Description
The general theme of this week’s assignment is to write Pig commands and queries programs to perform various tasks
Recall that the files generated by TestDataGen have comma separated fields.
Exercise 1) 2 points
Create new versions of the foodratings and foodplaces filesby using TestDataGen (as described in assignment #4) and copy them to HDFS
Write and execute a sequence of pig latin statements that loads the foodratings file as a relation. Call the relation ‘food_ratings’. The load command should associate a schema with this relation where the first attribute is referred to as ‘name’ and is of type chararray, the next attributes are referred to as ‘f1’ through ‘f4’ and are of type int, and the last field is refereed to a ‘placeid’ and is also of type int.
Execute the describe command on this relation.
Provide the magic number, the load command you wrote and the output of the describe command as the result of this exercise.
Exercise 2) 2 points
Now create another relation with two fields of the initial (food_ratings) relation: ‘name’ and ‘f4’. Call this relation ‘food_ratings_subset’.
Store this last relation back to HDFS.
Also write 6 records of this relation out to the console.
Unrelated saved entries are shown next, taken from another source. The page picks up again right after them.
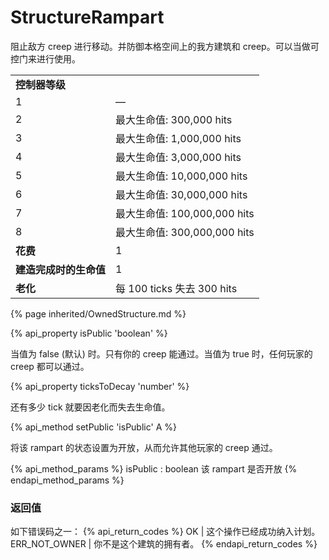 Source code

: # StructureRampart

<img src="img/rampart.png" alt="" align="right" />

阻止敌方 creep 进行移动。并防御本格空间上的我方建筑和 creep。可以当做可控门来进行使用。

<table class="table gameplay-info">
    <tbody>
    <tr>
        <td colspan=2><strong>控制器等级</strong></td>
    </tr>
    <tr>
        <td>1</td>
        <td>—</td>
    </tr>
    <tr>
        <td>2</td>
        <td>最大生命值: 300,000 hits</td>
    </tr>
    <tr>
        <td>3</td>
        <td>最大生命值: 1,000,000 hits</td>
    </tr>
    <tr>
        <td>4</td>
        <td>最大生命值: 3,000,000 hits</td>
    </tr>
    <tr>
        <td>5</td>
        <td>最大生命值: 10,000,000 hits</td>
    </tr>
    <tr>
        <td>6</td>
        <td>最大生命值: 30,000,000 hits</td>
    </tr>
    <tr>
        <td>7</td>
        <td>最大生命值: 100,000,000 hits</td>
    </tr>
    <tr>
        <td>8</td>
        <td>最大生命值: 300,000,000 hits</td>
    </tr>
    <tr>
        <td><strong>花费</strong></td>
        <td>1</td>
    </tr>
    <tr>
        <td><strong>建造完成时的生命值</strong></td>
        <td>1</td>
    </tr>
    <tr>
        <td><strong>老化</strong></td>
        <td>每 100 ticks 失去 300 hits</td>
    </tr>
    </tbody>
</table>

{% page inherited/OwnedStructure.md %}


{% api_property isPublic 'boolean' %}


当值为 false (默认) 时。只有你的 creep 能通过。当值为 true 时，任何玩家的 creep 都可以通过。



{% api_property ticksToDecay 'number' %}


还有多少 tick 就要因老化而失去生命值。



{% api_method setPublic 'isPublic' A %}



将该 rampart 的状态设置为开放，从而允许其他玩家的 creep 通过。

{% api_method_params %}
isPublic : boolean
该 rampart 是否开放
{% endapi_method_params %}


### 返回值

如下错误码之一：
{% api_return_codes %}
OK | 这个操作已经成功纳入计划。
ERR_NOT_OWNER | 你不是这个建筑的拥有者。
{% endapi_return_codes %}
Submit the pig latin statements you used and the six records printed out to the console as the result of this exercise.
Exercise 3) 2 points
Now create another relation using the initial (food_ratings) relation. Call this relation ‘food_ratings_profile’. The new relation should only have one record. This record should hold the minimum, maximum and average values for the attributes ‘f2’ and ‘f3’. (So this one record will have 6 fileds).
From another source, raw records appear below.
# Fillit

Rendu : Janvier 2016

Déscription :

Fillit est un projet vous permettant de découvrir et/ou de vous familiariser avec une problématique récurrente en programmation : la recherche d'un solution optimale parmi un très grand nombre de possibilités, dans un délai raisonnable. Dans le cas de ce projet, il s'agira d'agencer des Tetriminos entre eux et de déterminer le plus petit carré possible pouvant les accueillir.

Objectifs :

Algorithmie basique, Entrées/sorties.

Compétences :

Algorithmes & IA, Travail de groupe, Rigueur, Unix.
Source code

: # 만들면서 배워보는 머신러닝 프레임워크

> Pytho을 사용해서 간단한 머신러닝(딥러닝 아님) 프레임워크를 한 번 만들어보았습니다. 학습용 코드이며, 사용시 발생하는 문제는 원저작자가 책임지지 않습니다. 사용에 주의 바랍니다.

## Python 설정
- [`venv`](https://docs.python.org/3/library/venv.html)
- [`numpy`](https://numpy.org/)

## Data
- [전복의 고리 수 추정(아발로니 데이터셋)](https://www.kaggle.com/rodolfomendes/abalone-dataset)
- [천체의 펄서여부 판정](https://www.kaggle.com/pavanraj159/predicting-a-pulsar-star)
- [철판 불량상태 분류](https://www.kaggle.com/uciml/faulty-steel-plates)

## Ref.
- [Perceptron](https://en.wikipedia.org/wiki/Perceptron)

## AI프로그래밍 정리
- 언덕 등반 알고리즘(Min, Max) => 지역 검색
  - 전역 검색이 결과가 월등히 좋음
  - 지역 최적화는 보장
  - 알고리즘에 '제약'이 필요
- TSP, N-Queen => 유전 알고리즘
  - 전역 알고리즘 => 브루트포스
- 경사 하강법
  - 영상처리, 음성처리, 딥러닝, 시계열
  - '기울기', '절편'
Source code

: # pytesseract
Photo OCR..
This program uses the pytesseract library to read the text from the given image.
Write the record of this relation out to the console.
Submit the pig latin statements you used and the record printed out to the console as the result of this exercise.
Exercise 4) 2 points
Now create yet another relation from the initial (food_ratings) relation. This new relation should only include tuples (records) where f1 < 20 and f3 > 5. Call this relation ‘food_ratings_filtered’.
Write 6 records of this relation out to the console.
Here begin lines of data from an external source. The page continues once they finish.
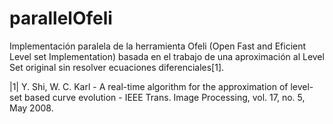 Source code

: # parallelOfeli

Implementación paralela de la herramienta Ofeli (Open Fast and Eficient Level set Implementation) basada en el trabajo de una aproximación al Level Set original sin resolver ecuaciones diferenciales[1].


|1| Y. Shi, W. C. Karl - A real-time algorithm for the approximation of level-set based curve evolution - IEEE Trans. Image Processing, vol. 17, no. 5, May 2008.
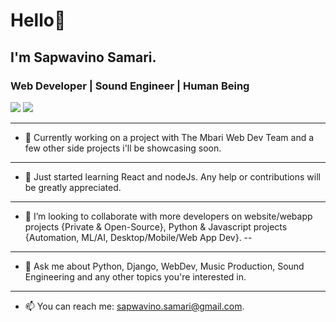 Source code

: # Hello👋

## I'm Sapwavino Samari.  

### Web Developer | Sound Engineer | Human Being

<img src="https://github-readme-stats.vercel.app/api?username=vinosamari&show_icons=true&theme=synthwave"> 

<img src="https://github-readme-stats.vercel.app/api/top-langs/?username=vinosamari">

---
- 🔭 Currently working on a project with The Mbari Web Dev Team and a few other side projects i'll be showcasing soon.
---
- 🌱 Just started learning React and nodeJs. Any help or contributions will be greatly appreciated.
---
- 👯 I’m looking to collaborate with more developers on website/webapp projects {Private & Open-Source}, Python & Javascript projects {Automation, ML/AI, Desktop/Mobile/Web App Dev}.
--
---
- 💬 Ask me about Python, Django, WebDev, Music Production, Sound Engineering and any other topics you're interested in.
---
- 📫 You can reach me: [sapwavino.samari@gmail.com](url).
Submit the pig latin statements you used and the six records printed out to the console as the result of this exercise.
Exercise 5) 2 points
Using the initial (food_ratings) relation, write and execute a sequence of pig latin statements thatcreates another relation, call it ‘food_ratings_2percent’, holding a random selection of 2% of the records in the initial relation.
Write 10 of the records out to the console.
Submit the pig latin statements and the records printed out to the console.
Exercise 6) 2 points
Write and execute a sequence of pig latin statements that loads the foodplaces file as a relation. Call the relation ‘food_places’. The load command should associate a schema with this relation where the first attribute is referred to as ‘placeid’ and is of type int and the second attribute is referred to as ‘placename’ and is of type chararray.
Execute the describe command on this relation.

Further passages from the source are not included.